Four men wearing straw hats, boots, and nothing else sat in the Honeyhive sipping clear volcano juice flown in daily from Jupiter’s moon, Lo. Others miners who worked the volcanic terrain dressed like those in the Honeyhive. There were over 400 active volcanoes on Lo, spewing liquid gold into the air that puddled on the ground after cooling in the turbulent atmosphere. The clearer the juice, the more it weighed, and that meant a higher price.
The juice stimulated new skin growth and accelerated bodily processes. If a man worked as a juicer for five Earth years, he’d age 50. The juice enhanced the nervous and respiratory systems, sped up brain function to a level where those who drank it became superior. With their accelerated thinking, miners were always one step ahead of the law that forbade them from importing the juice. It wasn’t always illegal, that happened when the extremist took over the world government. Those hypocritical bastards claimed their prophet preached that any that drank volcanic juice violated the covenant between man and the overlord. Yet, the biggest customers for the juice were the ruling clerics.
Any miner worth his salt knew they drank it to keep their minds above the populace. If everyone drank the clear stuff, they’d see the fallacy of all the doctrine preached at them. But any bootleg juice sold to the public was watered down enough to only increase the average IQ twenty to thirty points. Undiluted, the juice increased the average intelligence at least100%.
Try as they would, the clerics couldn’t stop the importation, because the miners had access to as much juice as they wanted and even the top cleric couldn’t afford more than a small daily dose. The four men in the Honeyhive discussed ways of supplying the populace with all the juice they wanted.
Tom pulled his boot off and shook out one of the crawling rocks that had crept into his boot. He picked it up and watched its undulating movements. “See this here?” he said loudly. “It used to be a dumb rock until a pool of clear covered it. Less than a week after that, it became alive. What used to be a dumb rock is now a living thinking thing.” He held it over the table and Bruce, Jim, and Joe watched as the smart rock twisted free and rolled across the table, fell to the floor, rolled out the door and disappeared into the rocky landscape.
“What I want to know is, how come the juice can give a rock brains, but dissolves the brains of the clerics who drink it?” Joe asked. He drained his glass and his eyes lit up. The juice had fired up his neurons. “You know that law they passed last month that everybody has to wear something to cover their body?’ They passed that to punish us for raising the price of the juice.”

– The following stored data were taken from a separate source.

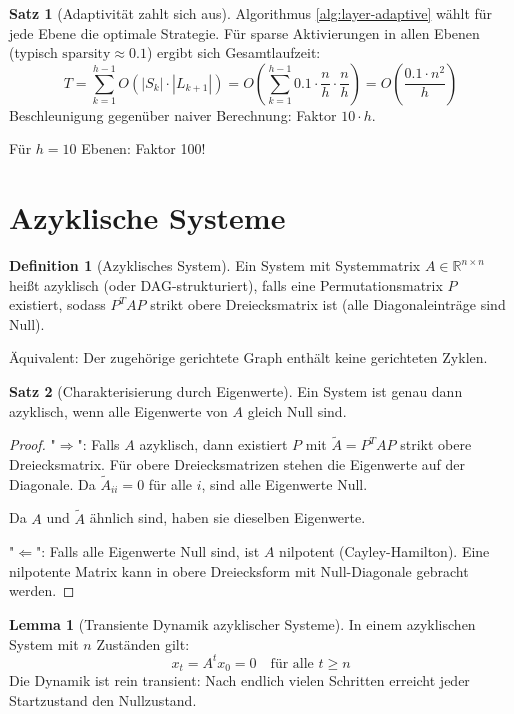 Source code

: ﻿\documentclass[a4paper,12pt]{report}
\theoremstyle{definition}
\newtheorem{definition}{Definition}
\newtheorem{satz}{Satz}
\newtheorem{lemma}{Lemma}
\begin{document}
	\begin{satz}[Adaptivität zahlt sich aus]
		Algorithmus \ref{alg:layer-adaptive} wählt für jede Ebene die optimale Strategie. Für sparse Aktivierungen in allen Ebenen (typisch $\text{sparsity} \approx 0.1$) ergibt sich Gesamtlaufzeit:
		\[
		T = \sum_{k=1}^{h-1} O(|S_k| \cdot |L_{k+1}|) = O\left(\sum_{k=1}^{h-1} 0.1 \cdot \frac{n}{h} \cdot \frac{n}{h}\right) = O\left(\frac{0.1 \cdot n^2}{h}\right)
		\]
		Beschleunigung gegenüber naiver Berechnung: Faktor $10 \cdot h$.
		
		Für $h = 10$ Ebenen: Faktor 100!
	\end{satz}
	
	\section{Azyklische Systeme}
	
	\begin{definition}[Azyklisches System]
		Ein System mit Systemmatrix $A \in \mathbb{R}^{n \times n}$ heißt azyklisch (oder DAG-strukturiert), falls eine Permutationsmatrix $P$ existiert, sodass $P^T A P$ strikt obere Dreiecksmatrix ist (alle Diagonaleinträge sind Null).
		
		Äquivalent: Der zugehörige gerichtete Graph enthält keine gerichteten Zyklen.
	\end{definition}
	
	\begin{satz}[Charakterisierung durch Eigenwerte]
		Ein System ist genau dann azyklisch, wenn alle Eigenwerte von $A$ gleich Null sind.
	\end{satz}
	
	\begin{proof}
		"$\Rightarrow$": Falls $A$ azyklisch, dann existiert $P$ mit $\tilde{A} = P^T A P$ strikt obere Dreiecksmatrix. Für obere Dreiecksmatrizen stehen die Eigenwerte auf der Diagonale. Da $\tilde{A}_{ii} = 0$ für alle $i$, sind alle Eigenwerte Null.
		
		Da $A$ und $\tilde{A}$ ähnlich sind, haben sie dieselben Eigenwerte.
		
		"$\Leftarrow$": Falls alle Eigenwerte Null sind, ist $A$ nilpotent (Cayley-Hamilton). Eine nilpotente Matrix kann in obere Dreiecksform mit Null-Diagonale gebracht werden.
	\end{proof}
	
	\begin{lemma}[Transiente Dynamik azyklischer Systeme]
		In einem azyklischen System mit $n$ Zuständen gilt:
		\[
		x_t = A^t x_0 = 0 \quad \text{für alle } t \geq n
		\]
		Die Dynamik ist rein transient: Nach endlich vielen Schritten erreicht jeder Startzustand den Nullzustand.
	\end{lemma}
	
\end{document}
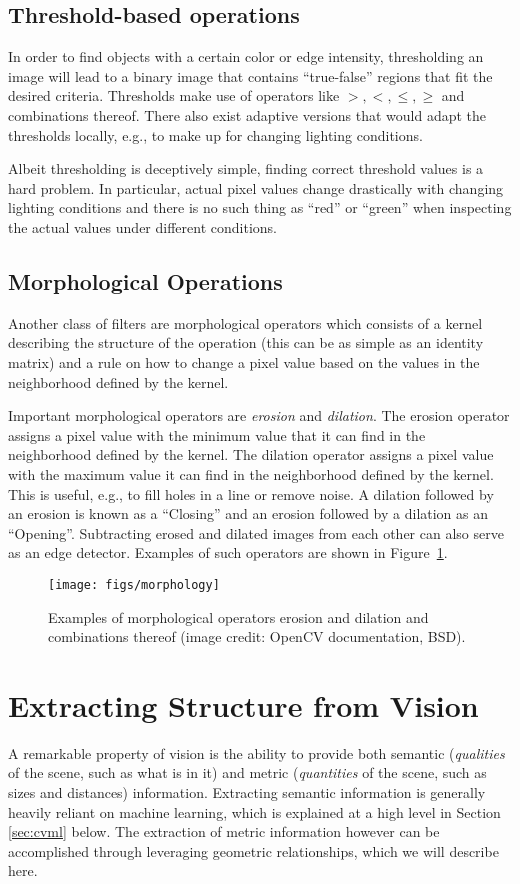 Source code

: \subsection{Threshold-based operations}
In order to find objects with a certain color or edge intensity, thresholding an image will lead to a binary image that contains ``true-false'' regions that fit the desired criteria. Thresholds make use of operators like $>,<,\leq,\geq$ and combinations thereof. There also exist adaptive versions that would adapt the thresholds locally, e.g., to make up for changing lighting conditions.

Albeit thresholding is deceptively simple, finding correct threshold values is a hard problem. In particular, actual pixel values change drastically with changing lighting conditions and there is no such thing as ``red'' or ``green'' when inspecting the actual values under different conditions.

\subsection{Morphological Operations}
Another class of filters are morphological operators which consists of a kernel describing the structure of the operation (this can be as simple as an identity matrix) and a rule on how to change a pixel value based on the values in the neighborhood defined by the kernel.

Important morphological operators are \emph{erosion} and \emph{dilation}. The erosion operator assigns a pixel value with the minimum value that it can find in the neighborhood defined by the kernel. The dilation operator assigns a pixel value with the maximum value it can find in the neighborhood defined by the kernel. This is useful, e.g., to fill holes in a line or remove noise. A dilation followed by an erosion is known as a ``Closing'' and an erosion followed by a dilation as an ``Opening''. Subtracting erosed and dilated images from each other can also serve as an edge detector. Examples of such operators are shown in Figure~\ref{fig:morphology}.

\begin{figure}
    \centering
    \texttt{[image: figs/morphology]}
    \caption{Examples of morphological operators erosion and dilation and combinations thereof (image credit: OpenCV documentation, BSD).
    \label{fig:morphology}}
\end{figure}

\section{Extracting Structure from Vision}
A remarkable property of vision is the ability to provide both semantic (\emph{qualities} of the scene, such as what is in it) and metric (\emph{quantities} of the scene, such as sizes and distances) information. Extracting semantic information is generally heavily reliant on machine learning, which is explained at a high level in Section \ref{sec:cvml} below. The extraction of metric information however can be accomplished through leveraging geometric relationships, which we will describe here.

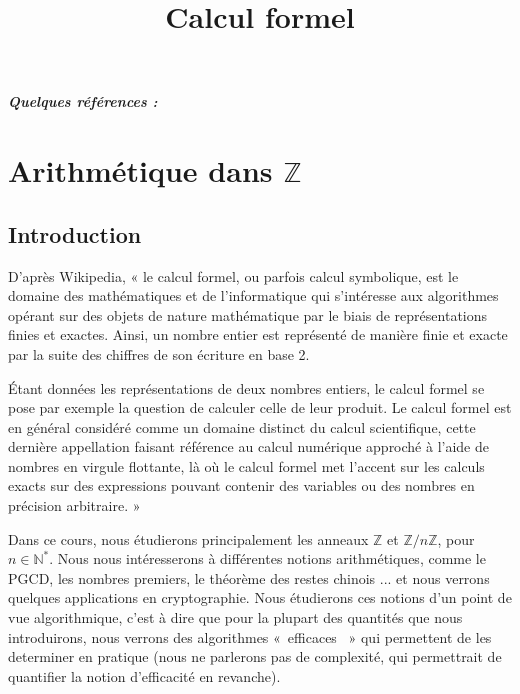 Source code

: \documentclass[10pt,a4paper]{report}
\title{\Huge{Calcul formel}}
\newcommand{\N}{\mathbb{N}}
\newcommand{\Z}{\mathbb{Z}}
\begin{document}
\maketitle

\tableofcontents

\paragraph{Quelques références :}




\chapter{Arithmétique dans $\mathbb{Z}$}

\section{Introduction}

D'après Wikipedia, « le calcul formel, ou parfois calcul symbolique, est le domaine des mathématiques et de l’informatique qui s’intéresse aux algorithmes opérant sur des objets de nature mathématique par le biais de représentations finies et exactes. Ainsi, un nombre entier est représenté de manière finie et exacte par la suite des chiffres de son écriture en base 2.

 Étant données les représentations de deux nombres entiers, le calcul formel se pose par exemple la question de calculer celle de leur produit.  Le calcul formel est en général considéré comme un domaine distinct du calcul scientifique, cette dernière appellation faisant référence au calcul numérique approché à l'aide de nombres en virgule flottante, là où le calcul formel met l'accent sur les calculs exacts sur des expressions pouvant contenir des variables ou des nombres en précision arbitraire. »
 
 Dans ce cours, nous étudierons principalement les anneaux $\Z$ et  $\Z/n\Z$, pour $n\in \N^*$. Nous nous intéresserons à différentes notions arithmétiques, comme le PGCD, les nombres premiers, le théorème des restes chinois ... et nous verrons quelques applications en cryptographie. Nous étudierons ces notions d'un point de vue algorithmique, c'est à dire que pour la plupart des quantités que nous introduirons,  nous verrons des algorithmes «~efficaces~ » qui permettent de les determiner en pratique (nous ne parlerons pas de complexité, qui permettrait de quantifier la notion d'efficacité en revanche).  
 
\end{document}
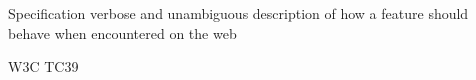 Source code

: Specification
  verbose and unambiguous description of how a feature should behave when encountered on the web 

W3C 
TC39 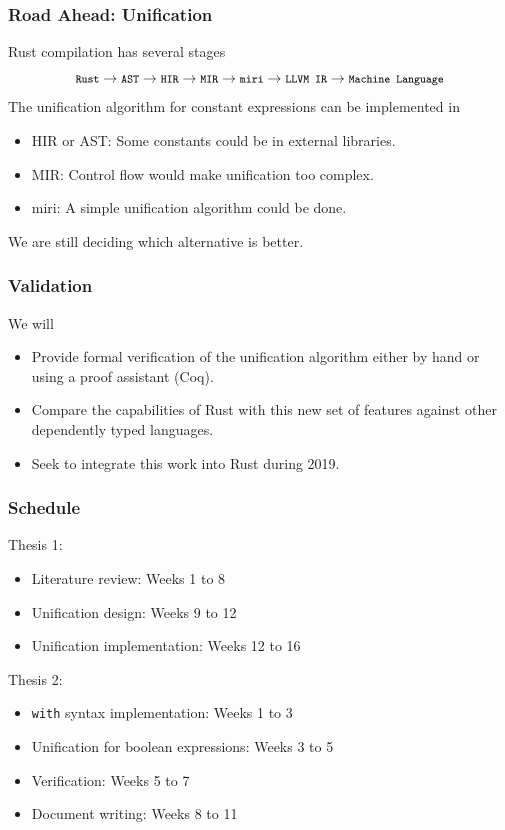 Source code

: \documentclass{beamer}
\newcommand{\code}[1] {\texttt{\footnotesize #1}}
\begin{document}
\begin{frame}[fragile]
    \frametitle{Road Ahead: Unification}
    Rust compilation has several stages
    $$\code{Rust} \rightarrow \code{AST} \rightarrow \code{HIR} \rightarrow \code{MIR} \rightarrow \code{miri} \rightarrow \code{LLVM IR} \rightarrow \code{Machine Language}$$
    The unification algorithm for constant expressions can be implemented in
    \begin{itemize}
        \item HIR or AST: Some constants could be in external libraries.
        \item MIR: Control flow would make unification too complex. 
        \item miri: A simple unification algorithm could be done.
    \end{itemize}
    We are still deciding which alternative is better.
\end{frame}

\begin{frame}[fragile]
    \frametitle{Validation}
    We will
    \begin{itemize}
        \item Provide formal verification of the unification algorithm either by hand or using a proof assistant (Coq).
        \item Compare the capabilities of Rust with this new set of features against other dependently typed languages.
        \item Seek to integrate this work into Rust during 2019.
    \end{itemize}
\end{frame}

\begin{frame}[fragile]
    \frametitle{Schedule}
    Thesis 1:
    \begin{itemize}
        \item Literature review: Weeks 1 to 8
        \item Unification design: Weeks 9 to 12
        \item Unification implementation: Weeks 12 to 16
    \end{itemize}
    Thesis 2:
    \begin{itemize}
        \item \code{with} syntax implementation: Weeks 1 to 3
        \item Unification for boolean expressions: Weeks 3 to 5
        \item Verification: Weeks 5 to 7
        \item Document writing: Weeks 8 to 11
    \end{itemize}
\end{frame}
\end{document}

“Yeah, once they did that, I pissed into every quart of juice I sold them,” Bruce laughed.
“That’s good, but I one upped you, I gather up all the dog shit I can find and put it in an extractor with juice, make a slurry out of it and sell it to them.” Jim smiled
“That’s why they’re as smart as dog shit,” Joe laughed out loud and the others joined in. “But listen up, I’ve got an idea.”
“Thought I smelled volcano smoke,” Jim said.
“Seriously, that stupid law the council passed that says no juice can be brought to Earth.”
“Yeah, what about it?,” Bruce pointed his finger at Joe.
“Home brew, we produce the juice right here on Earth,” Joe smiled and waited to hear what they had to say about his idea.
“Been tried a hundred times before,” Bruce scratched his head. “No one ever has been able to brew the juice here.”
“I drank two entire quarts last night and after . . .”
“Two quarts? I don’t believe it. How come you’re still alive?” Tom said. “Everyone knows your brain burns out after one quart.”
“Do I look brain burnt?” Joe asked. “I melded minds with my dog and he helped absorb the neuronal bursts of the second quart. We thought together, and he told me about a formula to seed volcanoes here. Once we pump a million gallons or so into an active volcano, it’ll spit out liquid gold all day.”
“Your dog?” Bruce looked befuddled. “Your dog told you about a secret formula?”
“You heard right. Let’s do it and show those clerics we’re smarter than them. We’ll pool our resources and seed three big ones, and when they blow, Earth will be covered with liquid gold. That’ll fix those controlling clerics.”
The others followed Joe to his depot where he had already manufactured millions of gallons of his secret formula. They loaded the four ships and two went to Mount Aso and the others to Mount Aetna and Mount Bromo. They dropped the formula through the top and within an hour, all three spewed the banned substance.
The clerics tried to stop people from drinking the clear, but couldn’t because it was ubiquitous. Erupting volcanoes spit so much liquid gold into the atmosphere that cooled it and sent it hurtling to the ground where puddles formed in every area of the world. The entire population drank their fill of clear volcano juice, they thought!
Not long after the human population had gorged itself on clear volcano juice, canines around the world became revered. Pampered by humans to such an extreme, it became obvious that dogs ruled. People fed them, picked up their shit and never expected them to do anything but lie around and be friendly.
After Joe took one drink, he knew he had been outsmarted by his dog, because the formula turned out to be a dog love potion. The knowledge couldn’t overcome his urge to bow down and worship every dog he came upon.